Here are Raja’s thoughts on being part of KALW’s Audio Academy:
Raja Shah, KALW Audio Academy Student
My name is Raja Shah, and I’m a member of the 2014-15 KALW Audio Academy. I found out about the Audio Academy last year while perusing the KALW website and looking for, well, something exactly like this program. Though I’ve always been a public radio listener, my interest in radio journalism has intensified over the last few years, and I was delighted to discover that my own local public radio station offers a unique and comprehensive training program in the field.
Now that the Audio Academy is just getting under way, I’m happy to report that my initial enthusiasm was well-placed. I’m writing this at the end of my third full day at the station and it was indeed a full day. Whether I was getting feedback on story ideas from the managing editor, sitting in on a mixing session with the audio engineer, learning speech tips from Crosscurrents host Hana Baba, answering phones for the fall membership campaign, or just bouncing questions off the newsroom staff, everyone I met was so incredibly welcoming and eager to share their experience with me, the new guy, despite the fact that they have deadlines to meet and stories to produce.
Over the course of the next year, I’m looking forward to developing the skills to report and produce my own stories.
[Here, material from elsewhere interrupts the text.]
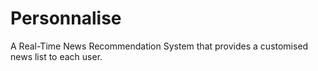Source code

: # Personnalise
A Real-Time News Recommendation System that provides a customised news list to each user.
Though I’ve lived in the Bay Area for almost 16 years, I know that I, like everyone else, have my own blinders borne out of my own routines. Part of what makes KALW in general, and Crosscurrents specifically, so special is that it brings us into contact with people and stories that we might not meet in the course of our daily patterns. I plan to use this opportunity to expand my own notion of what it means to live in the Bay Area, and to bring listeners along for that ride.
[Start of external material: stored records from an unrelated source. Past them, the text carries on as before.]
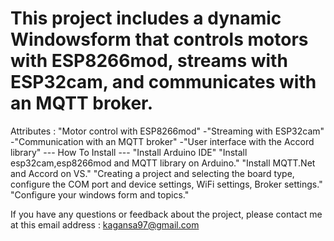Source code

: # This project includes a dynamic Windowsform that controls motors with ESP8266mod, streams with ESP32cam, and communicates with an MQTT broker.

Attributes :
"Motor control with ESP8266mod"
-"Streaming with ESP32cam"
-"Communication with an MQTT broker"
-"User interface with the Accord library"
--- How To Install ---
"Install Arduino IDE"
"Install esp32cam,esp8266mod and MQTT library on Arduino."
"Install MQTT.Net and Accord on VS."
"Creating a project and selecting the board type, configure the COM port and device settings, WiFi settings, Broker settings."
"Configure your windows form and topics."

If you have any questions or feedback about the project, please contact me at this email address : kagansa97@gmail.com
While I was excited to find out about the existence of the Audio Academy last year, the truth is that I was not expecting to discover such a program. That’s because in most cities, and at most public radio stations, programs like this simply don’t exist. KALW is the rare exception. For that, I’m grateful to all of the station’s supporters who make the Audio Academy possible.
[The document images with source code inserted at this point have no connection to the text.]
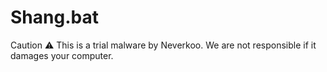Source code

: # Shang.bat
 Caution ⚠ This is a trial malware by Neverkoo. We are not responsible if it damages your computer.
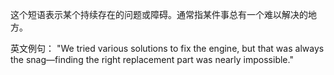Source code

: 这个短语表示某个持续存在的问题或障碍。通常指某件事总有一个难以解决的地方。

英文例句：
"We tried various solutions to fix the engine, but that was always the snag—finding the right replacement part was nearly impossible."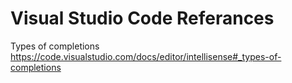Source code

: # Visual Studio Code Referances

Types of completions
https://code.visualstudio.com/docs/editor/intellisense#_types-of-completions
I’m also glad that I applied when I did. Yes, competition to get into this year’s Audio Academy was tough – over 50 people applied for just 10 spots. But when more people find out that a community-minded public radio station with eclectic programming and a tight-knit staff is offering free, high quality, and personalized training in radio journalism, I suspect that the applications will jump into the hundreds, and then the thousands. Here’s to getting in on the ground floor!
Who’s Raja Shah?
Raja Shah is a longtime Bay Area resident who has incorporated his love of a good story into work ranging from technology to education. At Google, he studied ways to better understand the world through data and co-led the effort to launch Google Trends. In Jerusalem, he taught Palestinian and Israeli high schoolers as part of the MEET (Middle East Education through Technology) program. He’s looking forward to developing his reporting and production skills at the Audio Academy this fall.